The AC bias voltage used in the present invention is preferably about 1 to 2 KHz and 1 to 3 KVp-p, and the absolute values of the supply bias voltage and the recovery bias voltage are both 100 to 300 V. On the other hand, the waveform of the carrier bias voltage may be a sine wave or a rectangular wave, but it is necessary that the maximum value is larger than the absolute value of the bias voltage applied to the supply / collection roller by a predetermined value or more. Specifically, the value of the transport bias voltage is in the range of 300 to 600 V, and at least the absolute value of the voltage applied to the supply roller and the collection roller is
It is desirable to have a maximum value higher than 100V.

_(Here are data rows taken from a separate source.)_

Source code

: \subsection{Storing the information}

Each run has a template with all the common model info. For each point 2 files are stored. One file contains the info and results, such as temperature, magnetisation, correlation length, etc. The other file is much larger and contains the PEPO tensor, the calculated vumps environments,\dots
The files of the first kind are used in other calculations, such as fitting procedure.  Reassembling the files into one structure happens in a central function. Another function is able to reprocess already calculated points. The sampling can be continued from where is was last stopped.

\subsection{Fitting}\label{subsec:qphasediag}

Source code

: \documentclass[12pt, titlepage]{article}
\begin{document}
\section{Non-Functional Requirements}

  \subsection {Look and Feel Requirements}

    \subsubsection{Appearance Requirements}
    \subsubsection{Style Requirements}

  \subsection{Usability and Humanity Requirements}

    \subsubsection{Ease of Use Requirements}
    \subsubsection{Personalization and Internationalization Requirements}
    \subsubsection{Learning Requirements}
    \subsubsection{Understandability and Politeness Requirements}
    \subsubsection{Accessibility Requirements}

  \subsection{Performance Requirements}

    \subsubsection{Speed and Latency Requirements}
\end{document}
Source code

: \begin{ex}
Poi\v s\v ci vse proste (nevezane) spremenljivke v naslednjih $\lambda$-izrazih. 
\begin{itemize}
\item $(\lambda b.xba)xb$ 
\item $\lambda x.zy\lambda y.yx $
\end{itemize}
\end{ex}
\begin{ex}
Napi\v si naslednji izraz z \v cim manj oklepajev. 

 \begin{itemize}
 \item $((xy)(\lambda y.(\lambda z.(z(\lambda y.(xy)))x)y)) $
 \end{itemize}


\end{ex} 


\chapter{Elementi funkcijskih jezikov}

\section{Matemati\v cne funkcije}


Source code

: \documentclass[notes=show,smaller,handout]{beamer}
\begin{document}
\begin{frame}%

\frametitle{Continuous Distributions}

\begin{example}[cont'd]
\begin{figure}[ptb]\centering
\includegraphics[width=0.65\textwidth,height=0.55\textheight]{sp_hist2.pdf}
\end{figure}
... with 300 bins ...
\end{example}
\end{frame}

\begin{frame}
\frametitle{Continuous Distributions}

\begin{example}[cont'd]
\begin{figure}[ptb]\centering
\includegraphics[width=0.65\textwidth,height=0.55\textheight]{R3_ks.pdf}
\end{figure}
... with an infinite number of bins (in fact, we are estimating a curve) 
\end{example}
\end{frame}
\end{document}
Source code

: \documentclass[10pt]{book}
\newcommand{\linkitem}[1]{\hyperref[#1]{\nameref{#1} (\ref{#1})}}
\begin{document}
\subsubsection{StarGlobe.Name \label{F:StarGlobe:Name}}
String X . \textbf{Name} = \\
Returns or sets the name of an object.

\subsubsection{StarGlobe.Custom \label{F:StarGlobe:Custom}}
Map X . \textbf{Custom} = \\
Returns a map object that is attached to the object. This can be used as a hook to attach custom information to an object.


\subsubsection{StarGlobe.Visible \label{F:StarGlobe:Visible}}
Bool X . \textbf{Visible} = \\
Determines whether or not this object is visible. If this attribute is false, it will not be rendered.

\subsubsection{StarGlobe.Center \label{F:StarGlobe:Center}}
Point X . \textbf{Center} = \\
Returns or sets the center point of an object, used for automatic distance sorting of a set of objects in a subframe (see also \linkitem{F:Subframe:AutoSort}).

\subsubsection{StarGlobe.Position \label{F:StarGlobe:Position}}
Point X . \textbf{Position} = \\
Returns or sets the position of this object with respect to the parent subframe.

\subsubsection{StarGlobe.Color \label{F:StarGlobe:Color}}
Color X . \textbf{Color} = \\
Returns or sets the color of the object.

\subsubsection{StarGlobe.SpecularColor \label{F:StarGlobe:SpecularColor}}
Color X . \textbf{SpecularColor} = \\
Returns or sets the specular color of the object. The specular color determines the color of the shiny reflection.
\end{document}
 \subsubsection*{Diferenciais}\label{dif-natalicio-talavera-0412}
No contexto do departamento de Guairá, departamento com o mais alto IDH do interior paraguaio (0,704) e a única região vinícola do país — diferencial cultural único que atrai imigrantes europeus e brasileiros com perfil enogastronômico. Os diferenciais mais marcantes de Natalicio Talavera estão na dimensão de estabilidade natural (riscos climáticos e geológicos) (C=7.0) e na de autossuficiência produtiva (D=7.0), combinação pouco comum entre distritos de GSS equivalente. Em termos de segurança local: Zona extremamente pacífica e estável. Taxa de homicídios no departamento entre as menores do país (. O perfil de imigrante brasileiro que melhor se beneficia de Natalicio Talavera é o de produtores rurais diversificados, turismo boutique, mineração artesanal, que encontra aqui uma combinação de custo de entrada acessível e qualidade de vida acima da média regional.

Further, a plurality of conveying rollers may be arranged close to each other in the toner tank, and AC bias voltage and conveying bias voltage may be applied to every other roller so that the charged toner circulates. With such a configuration, the uncharged toner can be charged at high speed.

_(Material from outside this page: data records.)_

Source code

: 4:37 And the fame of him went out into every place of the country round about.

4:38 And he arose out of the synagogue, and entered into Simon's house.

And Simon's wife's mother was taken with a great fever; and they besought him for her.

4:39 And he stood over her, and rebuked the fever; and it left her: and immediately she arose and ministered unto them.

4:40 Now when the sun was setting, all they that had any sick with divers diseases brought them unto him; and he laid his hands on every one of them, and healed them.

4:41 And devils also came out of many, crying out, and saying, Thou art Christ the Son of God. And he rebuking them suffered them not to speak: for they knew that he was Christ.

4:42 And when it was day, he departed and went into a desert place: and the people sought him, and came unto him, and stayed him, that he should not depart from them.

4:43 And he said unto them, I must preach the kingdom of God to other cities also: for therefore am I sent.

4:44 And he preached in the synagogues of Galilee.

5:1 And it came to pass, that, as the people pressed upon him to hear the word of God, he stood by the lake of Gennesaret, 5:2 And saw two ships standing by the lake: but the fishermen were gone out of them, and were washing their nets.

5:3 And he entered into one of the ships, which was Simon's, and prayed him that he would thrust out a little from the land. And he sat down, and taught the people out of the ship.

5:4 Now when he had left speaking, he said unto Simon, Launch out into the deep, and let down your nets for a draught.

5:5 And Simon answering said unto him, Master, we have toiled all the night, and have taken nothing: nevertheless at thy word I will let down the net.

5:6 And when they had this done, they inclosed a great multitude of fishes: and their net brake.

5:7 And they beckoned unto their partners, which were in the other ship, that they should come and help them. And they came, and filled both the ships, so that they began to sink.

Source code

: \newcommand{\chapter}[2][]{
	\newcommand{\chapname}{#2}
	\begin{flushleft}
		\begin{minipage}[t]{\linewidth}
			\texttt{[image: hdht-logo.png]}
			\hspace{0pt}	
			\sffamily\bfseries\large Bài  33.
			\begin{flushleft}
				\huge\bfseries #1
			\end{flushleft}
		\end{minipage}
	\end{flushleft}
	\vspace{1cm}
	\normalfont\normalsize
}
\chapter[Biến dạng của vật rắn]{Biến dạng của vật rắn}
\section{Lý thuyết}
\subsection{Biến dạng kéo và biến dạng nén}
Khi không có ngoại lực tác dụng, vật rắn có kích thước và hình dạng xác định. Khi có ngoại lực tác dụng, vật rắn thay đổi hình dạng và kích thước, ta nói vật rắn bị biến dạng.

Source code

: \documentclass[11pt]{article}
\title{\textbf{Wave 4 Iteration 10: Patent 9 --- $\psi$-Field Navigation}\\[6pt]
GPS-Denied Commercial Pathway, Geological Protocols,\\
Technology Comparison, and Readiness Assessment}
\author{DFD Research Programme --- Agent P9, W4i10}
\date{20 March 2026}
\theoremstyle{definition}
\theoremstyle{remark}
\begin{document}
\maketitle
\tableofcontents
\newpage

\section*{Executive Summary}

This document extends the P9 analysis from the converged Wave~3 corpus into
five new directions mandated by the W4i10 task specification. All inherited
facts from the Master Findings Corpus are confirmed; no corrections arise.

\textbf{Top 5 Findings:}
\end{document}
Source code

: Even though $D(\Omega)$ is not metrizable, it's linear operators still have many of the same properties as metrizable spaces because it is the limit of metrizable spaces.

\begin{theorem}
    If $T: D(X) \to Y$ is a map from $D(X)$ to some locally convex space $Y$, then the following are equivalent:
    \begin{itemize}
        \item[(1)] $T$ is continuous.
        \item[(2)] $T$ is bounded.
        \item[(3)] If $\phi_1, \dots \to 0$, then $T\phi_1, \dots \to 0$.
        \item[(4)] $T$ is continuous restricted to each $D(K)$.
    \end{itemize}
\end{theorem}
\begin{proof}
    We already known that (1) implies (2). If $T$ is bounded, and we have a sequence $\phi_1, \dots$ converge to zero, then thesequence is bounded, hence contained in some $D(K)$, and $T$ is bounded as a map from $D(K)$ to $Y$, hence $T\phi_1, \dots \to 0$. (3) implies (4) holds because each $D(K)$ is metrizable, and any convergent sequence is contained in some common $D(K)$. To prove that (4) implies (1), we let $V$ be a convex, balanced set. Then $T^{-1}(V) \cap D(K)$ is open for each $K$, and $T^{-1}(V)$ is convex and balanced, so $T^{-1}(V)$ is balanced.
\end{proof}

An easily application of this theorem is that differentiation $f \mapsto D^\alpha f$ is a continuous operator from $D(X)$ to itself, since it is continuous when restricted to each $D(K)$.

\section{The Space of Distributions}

The present invention may be applied to a contact type developing device. When the developing device is of a contact type, it is preferable that the developing roller 9 is formed of a soft and elastic conductive rubber, or a thin cylindrical sleeve such as metal or plastic is used.

[0034]

In the developing device of the present invention, the charged toner can be circulated without burdening the toner, and the uncharged toner can be efficiently charged. Therefore, even during high speed development, uniform and stable toner charging can be achieved. Further, since the disturbance is sufficiently performed in the process of circulating the toner, the ghost image is also prevented. Further, since the charged toner is all conveyed by the electrostatic force, the toner is not forced. Therefore, toner aggregation does not occur, and high-quality development is possible.

[Brief description of drawings]

FIG. 1 shows a configuration of an image forming apparatus according to the present invention.

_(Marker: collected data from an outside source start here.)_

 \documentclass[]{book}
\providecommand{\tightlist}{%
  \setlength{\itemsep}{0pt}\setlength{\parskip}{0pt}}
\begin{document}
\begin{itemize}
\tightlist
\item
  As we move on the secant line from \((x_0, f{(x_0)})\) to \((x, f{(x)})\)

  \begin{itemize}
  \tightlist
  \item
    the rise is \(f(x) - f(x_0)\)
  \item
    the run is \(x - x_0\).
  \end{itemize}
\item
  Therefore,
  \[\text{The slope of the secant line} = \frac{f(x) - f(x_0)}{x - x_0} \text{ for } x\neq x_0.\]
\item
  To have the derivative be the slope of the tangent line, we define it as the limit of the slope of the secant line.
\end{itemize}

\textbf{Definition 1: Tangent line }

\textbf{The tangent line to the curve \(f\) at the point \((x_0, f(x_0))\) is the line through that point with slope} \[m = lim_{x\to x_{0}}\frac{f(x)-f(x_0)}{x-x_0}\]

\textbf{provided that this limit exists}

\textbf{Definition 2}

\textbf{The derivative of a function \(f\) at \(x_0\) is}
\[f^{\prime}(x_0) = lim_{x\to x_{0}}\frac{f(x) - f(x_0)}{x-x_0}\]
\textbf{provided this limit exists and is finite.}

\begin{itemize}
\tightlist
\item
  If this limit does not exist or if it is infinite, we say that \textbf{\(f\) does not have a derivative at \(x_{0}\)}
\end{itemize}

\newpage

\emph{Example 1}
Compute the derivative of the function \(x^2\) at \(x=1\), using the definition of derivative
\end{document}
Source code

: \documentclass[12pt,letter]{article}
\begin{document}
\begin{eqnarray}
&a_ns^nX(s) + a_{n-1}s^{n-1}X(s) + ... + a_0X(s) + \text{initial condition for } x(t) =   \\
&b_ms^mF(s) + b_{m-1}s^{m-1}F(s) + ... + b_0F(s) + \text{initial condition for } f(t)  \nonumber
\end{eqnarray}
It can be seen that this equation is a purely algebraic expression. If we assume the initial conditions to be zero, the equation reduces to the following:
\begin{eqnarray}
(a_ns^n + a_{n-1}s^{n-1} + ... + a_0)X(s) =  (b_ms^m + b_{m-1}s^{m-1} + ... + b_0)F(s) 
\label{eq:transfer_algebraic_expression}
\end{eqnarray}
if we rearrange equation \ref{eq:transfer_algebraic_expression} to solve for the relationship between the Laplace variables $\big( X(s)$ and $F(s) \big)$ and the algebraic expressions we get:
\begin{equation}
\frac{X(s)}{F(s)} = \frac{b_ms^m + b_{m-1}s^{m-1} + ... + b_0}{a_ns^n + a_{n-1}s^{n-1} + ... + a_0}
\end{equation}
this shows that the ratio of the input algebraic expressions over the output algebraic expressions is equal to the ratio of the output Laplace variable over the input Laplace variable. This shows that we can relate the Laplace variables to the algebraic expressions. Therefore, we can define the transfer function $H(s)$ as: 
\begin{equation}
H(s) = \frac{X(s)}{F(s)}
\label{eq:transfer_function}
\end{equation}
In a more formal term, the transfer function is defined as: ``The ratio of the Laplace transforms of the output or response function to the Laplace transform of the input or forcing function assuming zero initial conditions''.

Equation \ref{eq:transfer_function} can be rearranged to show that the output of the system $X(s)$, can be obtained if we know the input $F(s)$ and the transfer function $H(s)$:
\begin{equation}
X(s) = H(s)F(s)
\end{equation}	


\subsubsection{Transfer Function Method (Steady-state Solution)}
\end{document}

FIG. 2 is an enlarged cross-sectional view of a developing device according to the present invention.

FIG. 3 is an explanatory diagram showing a relationship among a recovery bias voltage, a supply bias voltage, and a carrier bias voltage.

[Explanation of symbols]

 1 Photoconductor 2 Corona Charger 3 Exposure Unit 4 Developing Device 5 Transfer Charger 6 Separation Charger 8 Copying Paper 7 Cleaner 9 Developing Roller 10 Supply Roller 11 Recovery Roller 12 Conveying Roller 13 Toner Hopper 14 Brush 15 Toner 20 Photosensitive Bias Power Supply 21 AC Bias Power supply 22 Supply bias power supply 23 Recovery bias power supply 24 Carrier bias power supply 25 Inductance circuit 26 Capacitor

Claims (2)

[Claims] 1. A developing roller rotatably provided facing the photoconductor, a collecting roller rotatably facing the developing roller, and a collecting bias voltage power supply for applying a collecting bias voltage to the collecting roller. A supply roller rotatably provided facing the developing roller; a supply bias voltage power supply applying a supply bias voltage to the supply roller; and a supply roller rotatably provided opposite the supply roller and the collecting roller. An electric field that attracts the toner on the collecting roller toward the conveying roller is formed at the conveying roller and the facing portion of the conveying roller and the collecting roller, and the toner on the conveying roller is supplied at the facing portion of the conveying roller and the supplying roller. A power supply having a low frequency alternating voltage power supply for applying a low frequency alternating voltage to the transport roller set to create an electric field that attracts towards the roller. Single-component developing device for child photographs. 2. The relationship between the cycle of the low frequency alternating voltage, the cycle of rotation of the carrying roller, and the sum of the number of toner adhering portions and non-adhering portions formed on the conveying roller is TV / 2 = TR / n where TV = cycle of low frequency alternating voltage TR = cycle of rotation of transport roller n = sum of the number of toner-adhered portions and non-adhered portions on the transport roller, and the toner-adhered portion formed on the transport roller The one-component developing device for electrophotography according to claim 1, wherein the sum of the number of non-adhesive portions is odd.